L’assureur qui devait indemniser la victime a décidé de confier au préalable une enquête à un détective privé afin de vérifier le degré d’autonomie de la jeune victime.

Estimant que l’enquête a porté une atteinte illégitime au droit au respect de leur vie privée, la mère de l’adolescent ainsi que la victime elle-même ont sollicité une indemnisation du préjudice résultant de cette atteinte.

Dans sa décision, la haute juridiction approuve la Cour d’appel d’avoir estimé que l’enquête portait une atteinte disproportionnée par rapport au but poursuivi.

Mais attendu qu’après avoir décidé, à bon droit, que les opérations de surveillance et de filature menées par les enquêteurs mandatés par l’assureur étaient, par elles-mêmes, de nature à porter atteinte à la vie privée de M. X… et de Mme Y…, la cour d’appel a, par motifs propres et adoptés, énoncé qu’il convenait d’apprécier si une telle atteinte était proportionnée au regard des intérêts en présence, l’assureur ayant l’obligation d’agir dans l’intérêt de la collectivité des assurés et, pour ce faire, de vérifier si la demande en réparation de la victime était fondée ; qu’ayant constaté que les opérations de surveillance avaient concerné l’intérieur du domicile de M. X… et de sa mère, que les enquêteurs avaient procédé à la description physique et à une tentative d’identification des personnes s’y présentant et que les déplacements de Mme Y… avaient été précisément rapportés, elle a pu en déduire que cette immixtion dans leur vie privée excédait les nécessités de l’enquête privée et que, dès lors, les atteintes en résultant étaient disproportionnées au regard du but poursuivi ; que, par ces seuls motifs, la cour d’appel a légalement justifié sa décision.

Quelles sont les principes rappelés par la haute juridiction ?

  • L’enquête doit être légitime

La légitimité du recours à une enquête n’est pas remise en question ici par la Cour de Cassation.

Elle admet qu’une telle enquête puisse être nécessaire et légitime « dans l’intérêt de la collectivité des assurés ». Une telle enquête peut constituer un mode de preuve admissible devant les tribunaux.

  • L’enquête doit être proportionnée au but recherché

Dans l’espèce, le détective aurait dû se contenter de vérifier le degré d’autonomie de la victime.
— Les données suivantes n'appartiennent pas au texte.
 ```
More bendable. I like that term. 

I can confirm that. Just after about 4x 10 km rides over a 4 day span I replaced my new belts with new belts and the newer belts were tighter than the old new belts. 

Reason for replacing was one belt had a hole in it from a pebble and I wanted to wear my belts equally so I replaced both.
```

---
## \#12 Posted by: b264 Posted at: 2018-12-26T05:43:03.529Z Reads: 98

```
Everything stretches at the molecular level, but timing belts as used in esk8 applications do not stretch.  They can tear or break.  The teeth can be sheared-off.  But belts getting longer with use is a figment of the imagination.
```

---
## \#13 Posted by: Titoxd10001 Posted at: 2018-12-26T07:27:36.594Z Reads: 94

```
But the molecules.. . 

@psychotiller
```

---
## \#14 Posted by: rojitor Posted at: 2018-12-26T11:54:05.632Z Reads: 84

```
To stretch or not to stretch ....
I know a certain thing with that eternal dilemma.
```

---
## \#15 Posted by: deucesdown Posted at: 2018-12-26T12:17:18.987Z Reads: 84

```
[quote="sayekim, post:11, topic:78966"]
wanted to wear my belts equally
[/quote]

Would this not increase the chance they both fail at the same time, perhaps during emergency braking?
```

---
Or, il résulte du rapport d’enquête que la surveillance a été importante et particulièrement intrusive.

En effet, les premiers juges avaient constaté que certaines des opérations de surveillance se passaient dans des lieux ouverts au public – dans la rue, au supermarché, etc. et elles se rapportaient bien à vérifier l’autonomie et la mobilité de la victime.

Cependant, le rapport d’enquête révélait aussi que ces opérations ne se limitaient pas à la voie publique mais s’étaient étendues à l’intérieur même de l’habitation de la victime puisque les personnes qui s’y trouvaient faisaient l’objet d’une description détaillée et que l’enquêteur cherchait à identifier toutes les personnes qui rendaient visite au domicile de la victime.

⇒   Pour les juges, ces opérations constituaient une immixtion dans la vie privée de la victime qui excédait les besoins de l’enquête. Il en résultait donc une atteinte disproportionnée à la vie privée.